# WHAT THIS TASK INVOLVES:
Once the line containing "of the resource.</span></span>" is found in the data below, output that line and every line after it through the last, unchanged and with nothing else.

# DATA FOR ANALYSIS:
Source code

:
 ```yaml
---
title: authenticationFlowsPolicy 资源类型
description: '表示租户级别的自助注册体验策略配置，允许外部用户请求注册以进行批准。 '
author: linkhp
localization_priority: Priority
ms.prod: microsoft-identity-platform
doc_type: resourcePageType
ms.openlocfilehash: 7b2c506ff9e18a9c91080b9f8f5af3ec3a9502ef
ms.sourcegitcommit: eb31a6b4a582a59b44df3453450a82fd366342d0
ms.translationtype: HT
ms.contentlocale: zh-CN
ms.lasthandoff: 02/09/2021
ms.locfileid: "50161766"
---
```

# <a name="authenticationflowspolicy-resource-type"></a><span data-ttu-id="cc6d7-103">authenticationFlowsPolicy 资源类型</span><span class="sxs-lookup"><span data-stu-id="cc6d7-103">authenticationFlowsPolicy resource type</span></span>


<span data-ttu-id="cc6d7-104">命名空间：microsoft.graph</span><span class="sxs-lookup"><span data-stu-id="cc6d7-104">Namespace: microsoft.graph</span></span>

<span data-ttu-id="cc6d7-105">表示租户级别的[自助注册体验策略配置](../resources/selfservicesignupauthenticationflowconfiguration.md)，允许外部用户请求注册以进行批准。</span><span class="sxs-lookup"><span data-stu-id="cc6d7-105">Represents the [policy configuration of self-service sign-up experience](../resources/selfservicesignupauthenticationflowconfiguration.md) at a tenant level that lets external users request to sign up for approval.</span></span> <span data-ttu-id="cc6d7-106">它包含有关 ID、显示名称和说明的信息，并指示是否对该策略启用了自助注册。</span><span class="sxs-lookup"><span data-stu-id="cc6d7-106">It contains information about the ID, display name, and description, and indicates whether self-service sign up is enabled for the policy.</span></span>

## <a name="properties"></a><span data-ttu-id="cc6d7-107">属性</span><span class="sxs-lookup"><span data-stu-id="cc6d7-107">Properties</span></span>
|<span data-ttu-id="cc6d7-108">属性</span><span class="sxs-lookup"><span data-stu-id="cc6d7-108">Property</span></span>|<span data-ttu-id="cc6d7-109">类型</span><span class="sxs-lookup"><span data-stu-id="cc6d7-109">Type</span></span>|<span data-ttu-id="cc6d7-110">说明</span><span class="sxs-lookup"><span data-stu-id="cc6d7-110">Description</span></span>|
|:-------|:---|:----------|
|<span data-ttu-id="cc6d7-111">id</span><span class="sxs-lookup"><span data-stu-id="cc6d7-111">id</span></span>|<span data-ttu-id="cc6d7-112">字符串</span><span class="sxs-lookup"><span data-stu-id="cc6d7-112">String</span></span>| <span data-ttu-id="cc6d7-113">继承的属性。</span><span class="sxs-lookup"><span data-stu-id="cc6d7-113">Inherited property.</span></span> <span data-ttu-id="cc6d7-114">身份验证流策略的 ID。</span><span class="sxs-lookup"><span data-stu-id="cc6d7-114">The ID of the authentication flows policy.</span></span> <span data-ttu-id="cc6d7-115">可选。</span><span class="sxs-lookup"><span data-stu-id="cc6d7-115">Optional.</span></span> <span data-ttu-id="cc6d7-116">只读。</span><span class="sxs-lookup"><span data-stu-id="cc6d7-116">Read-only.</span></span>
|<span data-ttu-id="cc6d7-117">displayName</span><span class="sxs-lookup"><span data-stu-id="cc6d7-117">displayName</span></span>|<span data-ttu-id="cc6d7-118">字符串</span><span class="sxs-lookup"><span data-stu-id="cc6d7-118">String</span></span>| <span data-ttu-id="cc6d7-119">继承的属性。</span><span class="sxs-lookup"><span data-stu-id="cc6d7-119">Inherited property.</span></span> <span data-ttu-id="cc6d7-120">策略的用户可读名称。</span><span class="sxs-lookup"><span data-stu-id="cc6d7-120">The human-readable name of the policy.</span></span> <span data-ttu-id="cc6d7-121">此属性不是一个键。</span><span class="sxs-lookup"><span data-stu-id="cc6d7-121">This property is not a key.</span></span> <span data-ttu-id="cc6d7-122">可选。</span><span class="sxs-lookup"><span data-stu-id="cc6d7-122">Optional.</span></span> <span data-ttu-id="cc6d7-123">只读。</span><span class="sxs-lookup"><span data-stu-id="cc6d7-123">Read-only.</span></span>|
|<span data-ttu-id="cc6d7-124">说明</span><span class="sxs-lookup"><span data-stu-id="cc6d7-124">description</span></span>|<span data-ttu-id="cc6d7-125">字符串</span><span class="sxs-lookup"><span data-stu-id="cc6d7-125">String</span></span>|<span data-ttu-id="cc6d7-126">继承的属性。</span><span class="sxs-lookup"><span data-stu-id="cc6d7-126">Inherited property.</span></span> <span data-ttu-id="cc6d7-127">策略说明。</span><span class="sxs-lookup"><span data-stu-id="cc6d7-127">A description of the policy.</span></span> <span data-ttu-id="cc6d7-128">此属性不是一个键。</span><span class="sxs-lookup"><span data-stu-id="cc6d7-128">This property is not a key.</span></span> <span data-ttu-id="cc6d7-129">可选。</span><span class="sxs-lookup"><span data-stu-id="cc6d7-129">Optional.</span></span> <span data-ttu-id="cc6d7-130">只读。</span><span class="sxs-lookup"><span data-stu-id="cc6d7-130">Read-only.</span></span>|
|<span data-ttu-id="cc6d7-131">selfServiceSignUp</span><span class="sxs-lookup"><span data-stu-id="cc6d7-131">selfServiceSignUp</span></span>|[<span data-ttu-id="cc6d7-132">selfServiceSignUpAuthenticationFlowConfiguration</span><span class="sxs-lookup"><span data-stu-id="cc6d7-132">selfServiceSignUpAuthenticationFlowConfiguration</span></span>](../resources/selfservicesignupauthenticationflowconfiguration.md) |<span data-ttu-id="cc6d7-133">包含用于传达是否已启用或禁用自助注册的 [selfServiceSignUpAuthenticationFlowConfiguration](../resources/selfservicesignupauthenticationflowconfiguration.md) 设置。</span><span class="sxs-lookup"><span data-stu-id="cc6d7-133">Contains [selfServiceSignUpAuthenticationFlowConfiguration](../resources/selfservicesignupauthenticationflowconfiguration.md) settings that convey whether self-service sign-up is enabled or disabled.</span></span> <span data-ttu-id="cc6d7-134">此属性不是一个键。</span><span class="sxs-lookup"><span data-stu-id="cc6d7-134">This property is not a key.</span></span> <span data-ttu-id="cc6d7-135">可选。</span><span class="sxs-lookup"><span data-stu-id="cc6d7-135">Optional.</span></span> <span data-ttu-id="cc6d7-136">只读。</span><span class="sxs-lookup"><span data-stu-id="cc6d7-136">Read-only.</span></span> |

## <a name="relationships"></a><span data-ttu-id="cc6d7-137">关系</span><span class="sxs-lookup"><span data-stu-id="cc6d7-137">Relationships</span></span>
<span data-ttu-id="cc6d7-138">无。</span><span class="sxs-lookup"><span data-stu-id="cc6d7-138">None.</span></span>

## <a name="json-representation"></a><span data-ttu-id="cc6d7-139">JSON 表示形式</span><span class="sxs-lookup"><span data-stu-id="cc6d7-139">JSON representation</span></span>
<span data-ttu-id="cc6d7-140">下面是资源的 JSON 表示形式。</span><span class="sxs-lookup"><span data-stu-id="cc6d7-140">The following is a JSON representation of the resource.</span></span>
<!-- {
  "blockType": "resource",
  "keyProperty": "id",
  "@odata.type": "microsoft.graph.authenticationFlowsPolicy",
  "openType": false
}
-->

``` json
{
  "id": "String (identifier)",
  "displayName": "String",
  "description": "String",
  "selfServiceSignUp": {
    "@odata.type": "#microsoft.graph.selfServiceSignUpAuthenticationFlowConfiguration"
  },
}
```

# RESPONSE TO THE TASK:
<span data-ttu-id="cc6d7-140">下面是资源的 JSON 表示形式。</span><span class="sxs-lookup"><span data-stu-id="cc6d7-140">The following is a JSON representation of the resource.</span></span>
<!-- {
  "blockType": "resource",
  "keyProperty": "id",
  "@odata.type": "microsoft.graph.authenticationFlowsPolicy",
  "openType": false
}
-->

``` json
{
  "id": "String (identifier)",
  "displayName": "String",
  "description": "String",
  "selfServiceSignUp": {
    "@odata.type": "#microsoft.graph.selfServiceSignUpAuthenticationFlowConfiguration"
  },
}
```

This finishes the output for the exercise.